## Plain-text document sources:

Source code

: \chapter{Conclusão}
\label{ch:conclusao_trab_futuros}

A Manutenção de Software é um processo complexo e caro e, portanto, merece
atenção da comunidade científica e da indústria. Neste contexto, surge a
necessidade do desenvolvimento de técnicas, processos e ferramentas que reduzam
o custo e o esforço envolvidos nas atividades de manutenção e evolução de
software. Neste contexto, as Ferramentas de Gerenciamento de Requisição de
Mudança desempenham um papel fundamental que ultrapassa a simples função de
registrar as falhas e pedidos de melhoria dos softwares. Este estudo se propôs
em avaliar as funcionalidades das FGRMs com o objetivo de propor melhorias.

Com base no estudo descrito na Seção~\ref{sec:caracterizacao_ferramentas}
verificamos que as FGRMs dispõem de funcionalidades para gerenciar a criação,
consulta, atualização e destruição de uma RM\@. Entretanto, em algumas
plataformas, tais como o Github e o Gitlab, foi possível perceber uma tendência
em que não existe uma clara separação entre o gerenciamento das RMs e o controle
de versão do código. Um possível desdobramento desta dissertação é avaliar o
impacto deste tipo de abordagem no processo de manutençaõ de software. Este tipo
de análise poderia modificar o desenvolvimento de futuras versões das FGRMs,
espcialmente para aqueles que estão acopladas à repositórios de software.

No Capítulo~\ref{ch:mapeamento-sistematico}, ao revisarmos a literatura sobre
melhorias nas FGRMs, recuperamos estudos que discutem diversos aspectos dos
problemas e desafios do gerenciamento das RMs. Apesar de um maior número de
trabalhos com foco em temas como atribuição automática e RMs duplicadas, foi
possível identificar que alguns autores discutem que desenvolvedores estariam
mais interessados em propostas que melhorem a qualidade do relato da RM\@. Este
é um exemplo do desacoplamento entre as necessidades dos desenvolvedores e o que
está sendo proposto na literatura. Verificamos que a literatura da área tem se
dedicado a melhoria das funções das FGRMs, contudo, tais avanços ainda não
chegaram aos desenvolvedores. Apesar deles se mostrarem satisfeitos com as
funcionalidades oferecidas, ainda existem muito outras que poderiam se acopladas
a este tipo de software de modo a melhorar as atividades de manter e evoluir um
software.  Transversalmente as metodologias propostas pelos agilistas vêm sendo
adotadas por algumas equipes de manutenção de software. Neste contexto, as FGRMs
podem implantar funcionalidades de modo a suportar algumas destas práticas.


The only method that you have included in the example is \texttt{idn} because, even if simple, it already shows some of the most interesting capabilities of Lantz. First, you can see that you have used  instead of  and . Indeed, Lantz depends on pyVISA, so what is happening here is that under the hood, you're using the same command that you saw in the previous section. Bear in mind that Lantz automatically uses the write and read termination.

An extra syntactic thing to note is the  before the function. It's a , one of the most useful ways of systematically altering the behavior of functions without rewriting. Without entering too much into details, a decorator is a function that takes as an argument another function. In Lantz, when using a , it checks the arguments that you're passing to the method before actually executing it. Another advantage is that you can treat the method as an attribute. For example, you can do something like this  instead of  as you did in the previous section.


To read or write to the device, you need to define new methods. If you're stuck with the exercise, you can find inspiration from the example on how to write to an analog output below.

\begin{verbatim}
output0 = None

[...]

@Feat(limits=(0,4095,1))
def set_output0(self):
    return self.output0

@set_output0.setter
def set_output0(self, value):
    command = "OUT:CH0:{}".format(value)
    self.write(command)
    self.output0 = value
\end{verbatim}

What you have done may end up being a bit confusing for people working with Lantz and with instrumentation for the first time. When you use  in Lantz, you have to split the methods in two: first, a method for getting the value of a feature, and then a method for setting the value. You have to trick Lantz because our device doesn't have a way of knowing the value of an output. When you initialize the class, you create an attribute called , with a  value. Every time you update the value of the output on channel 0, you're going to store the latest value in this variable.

## Exercise prompt:
Look through the records for the word "ainda". Every line that has it should be copied.

## Completed task:
dedicado a melhoria das funções das FGRMs, contudo, tais avanços ainda não
funcionalidades oferecidas, ainda existem muito outras que poderiam se acopladas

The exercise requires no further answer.